## Available records
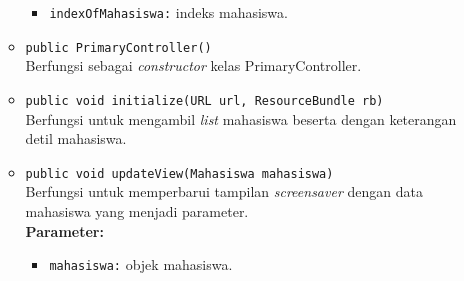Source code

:\begin{enumerate}
\begin{itemize}
	\begin{itemize}
		\item \texttt{indexOfMahasiswa:} indeks mahasiswa.
	\end{itemize}
    \item \texttt{public PrimaryController()}\\
    Berfungsi sebagai \textit{constructor} kelas PrimaryController.
    \item \texttt{public void initialize(URL url, ResourceBundle rb)}\\
    Berfungsi untuk mengambil \textit{list} mahasiswa beserta dengan keterangan detil mahasiswa.
    \item \texttt{public void updateView(Mahasiswa mahasiswa)}\\
    Berfungsi untuk memperbarui tampilan \textit{screensaver} dengan data mahasiswa yang menjadi parameter. \\
    \textbf{Parameter:}
	\begin{itemize}
		\item \texttt{mahasiswa:} objek mahasiswa.
	\end{itemize}
\end{itemize}

\end{enumerate}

## Work item
Every entry above is to be transcribed exactly, with all pictures left out.

## Solved exercise
Source code

:\begin{enumerate}
\begin{itemize}
	\begin{itemize}
		\item \texttt{indexOfMahasiswa:} indeks mahasiswa.
	\end{itemize}
    \item \texttt{public PrimaryController()}\\
    Berfungsi sebagai \textit{constructor} kelas PrimaryController.
    \item \texttt{public void initialize(URL url, ResourceBundle rb)}\\
    Berfungsi untuk mengambil \textit{list} mahasiswa beserta dengan keterangan detil mahasiswa.
    \item \texttt{public void updateView(Mahasiswa mahasiswa)}\\
    Berfungsi untuk memperbarui tampilan \textit{screensaver} dengan data mahasiswa yang menjadi parameter. \\
    \textbf{Parameter:}
	\begin{itemize}
		\item \texttt{mahasiswa:} objek mahasiswa.
	\end{itemize}
\end{itemize}

\end{enumerate}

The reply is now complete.